Your answer should be the exact lines of the data below from the one containing "(for simpler data)" through the one containing "(repository, data sources)."; please include nothing else.
***
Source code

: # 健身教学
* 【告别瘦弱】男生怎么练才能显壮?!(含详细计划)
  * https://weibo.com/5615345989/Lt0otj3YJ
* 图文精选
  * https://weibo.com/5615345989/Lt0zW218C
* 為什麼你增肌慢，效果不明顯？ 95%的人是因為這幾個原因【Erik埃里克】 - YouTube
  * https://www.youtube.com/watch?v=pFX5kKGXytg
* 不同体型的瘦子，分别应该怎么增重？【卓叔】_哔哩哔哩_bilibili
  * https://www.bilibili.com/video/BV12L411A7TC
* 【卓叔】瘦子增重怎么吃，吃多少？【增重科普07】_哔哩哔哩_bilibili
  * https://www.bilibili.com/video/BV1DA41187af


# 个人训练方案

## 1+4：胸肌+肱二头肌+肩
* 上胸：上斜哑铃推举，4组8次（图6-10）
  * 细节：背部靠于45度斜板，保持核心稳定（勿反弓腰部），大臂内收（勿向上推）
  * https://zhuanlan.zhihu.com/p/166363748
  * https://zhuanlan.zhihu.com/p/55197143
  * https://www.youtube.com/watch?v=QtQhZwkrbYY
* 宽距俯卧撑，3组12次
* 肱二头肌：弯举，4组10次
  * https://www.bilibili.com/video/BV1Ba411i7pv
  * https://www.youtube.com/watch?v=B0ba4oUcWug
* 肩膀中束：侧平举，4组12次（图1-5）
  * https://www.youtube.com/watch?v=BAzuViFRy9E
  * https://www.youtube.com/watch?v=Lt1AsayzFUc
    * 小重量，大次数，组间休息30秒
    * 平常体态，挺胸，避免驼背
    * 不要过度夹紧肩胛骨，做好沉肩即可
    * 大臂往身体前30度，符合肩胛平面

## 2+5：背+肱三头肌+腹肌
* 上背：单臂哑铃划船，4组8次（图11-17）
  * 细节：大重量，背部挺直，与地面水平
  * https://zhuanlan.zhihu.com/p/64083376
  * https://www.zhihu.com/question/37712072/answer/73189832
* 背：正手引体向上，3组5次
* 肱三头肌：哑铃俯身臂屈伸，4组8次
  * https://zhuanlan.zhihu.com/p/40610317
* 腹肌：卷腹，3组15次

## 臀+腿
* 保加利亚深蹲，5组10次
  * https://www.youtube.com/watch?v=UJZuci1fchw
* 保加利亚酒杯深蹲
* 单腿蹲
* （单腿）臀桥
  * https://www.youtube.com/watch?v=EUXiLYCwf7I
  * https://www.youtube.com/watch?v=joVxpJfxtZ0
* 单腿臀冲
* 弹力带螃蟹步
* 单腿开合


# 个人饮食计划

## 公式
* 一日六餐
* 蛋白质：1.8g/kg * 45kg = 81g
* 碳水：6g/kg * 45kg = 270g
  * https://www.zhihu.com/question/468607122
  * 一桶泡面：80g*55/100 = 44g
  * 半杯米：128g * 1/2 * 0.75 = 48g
***
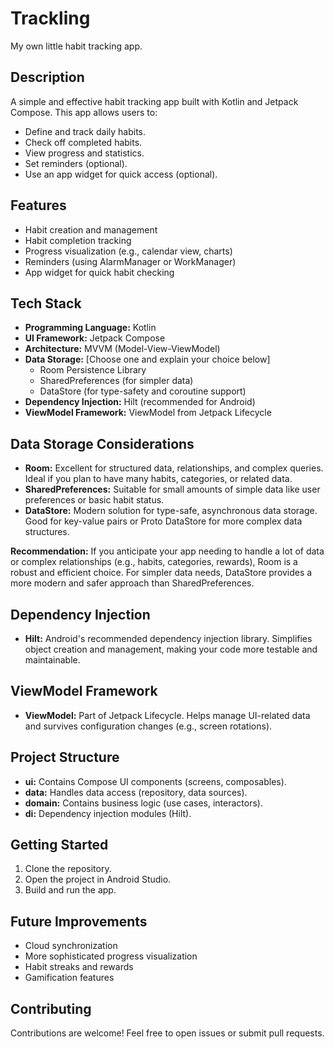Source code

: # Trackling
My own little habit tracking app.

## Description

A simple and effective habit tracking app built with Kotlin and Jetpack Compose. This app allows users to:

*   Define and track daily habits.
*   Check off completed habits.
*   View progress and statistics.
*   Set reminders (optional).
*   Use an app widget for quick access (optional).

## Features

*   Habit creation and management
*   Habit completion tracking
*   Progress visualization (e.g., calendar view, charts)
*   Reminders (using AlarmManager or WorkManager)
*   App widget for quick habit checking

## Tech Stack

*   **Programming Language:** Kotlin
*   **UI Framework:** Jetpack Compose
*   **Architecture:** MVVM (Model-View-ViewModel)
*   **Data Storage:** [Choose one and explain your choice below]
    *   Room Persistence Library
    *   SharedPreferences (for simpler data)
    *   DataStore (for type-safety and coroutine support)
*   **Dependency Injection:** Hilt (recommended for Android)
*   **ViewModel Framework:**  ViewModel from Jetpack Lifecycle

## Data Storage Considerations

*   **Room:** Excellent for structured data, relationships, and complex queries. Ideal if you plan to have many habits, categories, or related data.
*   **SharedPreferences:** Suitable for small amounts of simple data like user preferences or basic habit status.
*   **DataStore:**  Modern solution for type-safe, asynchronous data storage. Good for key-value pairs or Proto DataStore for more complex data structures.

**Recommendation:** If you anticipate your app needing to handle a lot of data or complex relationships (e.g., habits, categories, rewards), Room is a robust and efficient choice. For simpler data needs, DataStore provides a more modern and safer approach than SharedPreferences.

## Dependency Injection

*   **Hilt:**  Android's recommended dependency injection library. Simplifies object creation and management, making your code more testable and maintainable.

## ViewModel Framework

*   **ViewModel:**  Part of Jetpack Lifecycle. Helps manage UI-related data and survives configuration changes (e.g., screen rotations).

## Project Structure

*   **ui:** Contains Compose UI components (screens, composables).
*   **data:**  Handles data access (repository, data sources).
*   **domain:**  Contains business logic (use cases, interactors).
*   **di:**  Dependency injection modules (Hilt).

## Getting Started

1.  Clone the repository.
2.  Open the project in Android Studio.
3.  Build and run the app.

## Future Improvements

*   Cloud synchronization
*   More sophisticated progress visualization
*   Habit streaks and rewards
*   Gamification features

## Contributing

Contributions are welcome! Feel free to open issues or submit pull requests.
***
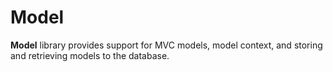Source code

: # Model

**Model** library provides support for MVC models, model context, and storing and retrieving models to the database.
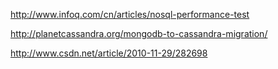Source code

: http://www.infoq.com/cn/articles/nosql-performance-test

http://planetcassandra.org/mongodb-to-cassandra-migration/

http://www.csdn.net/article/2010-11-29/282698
***
Answer section:
    *   SharedPreferences (for simpler data)
    *   DataStore (for type-safety and coroutine support)
*   **Dependency Injection:** Hilt (recommended for Android)
*   **ViewModel Framework:**  ViewModel from Jetpack Lifecycle

## Data Storage Considerations

*   **Room:** Excellent for structured data, relationships, and complex queries. Ideal if you plan to have many habits, categories, or related data.
*   **SharedPreferences:** Suitable for small amounts of simple data like user preferences or basic habit status.
*   **DataStore:**  Modern solution for type-safe, asynchronous data storage. Good for key-value pairs or Proto DataStore for more complex data structures.

**Recommendation:** If you anticipate your app needing to handle a lot of data or complex relationships (e.g., habits, categories, rewards), Room is a robust and efficient choice. For simpler data needs, DataStore provides a more modern and safer approach than SharedPreferences.

## Dependency Injection

*   **Hilt:**  Android's recommended dependency injection library. Simplifies object creation and management, making your code more testable and maintainable.

## ViewModel Framework

*   **ViewModel:**  Part of Jetpack Lifecycle. Helps manage UI-related data and survives configuration changes (e.g., screen rotations).

## Project Structure

*   **ui:** Contains Compose UI components (screens, composables).
*   **data:**  Handles data access (repository, data sources).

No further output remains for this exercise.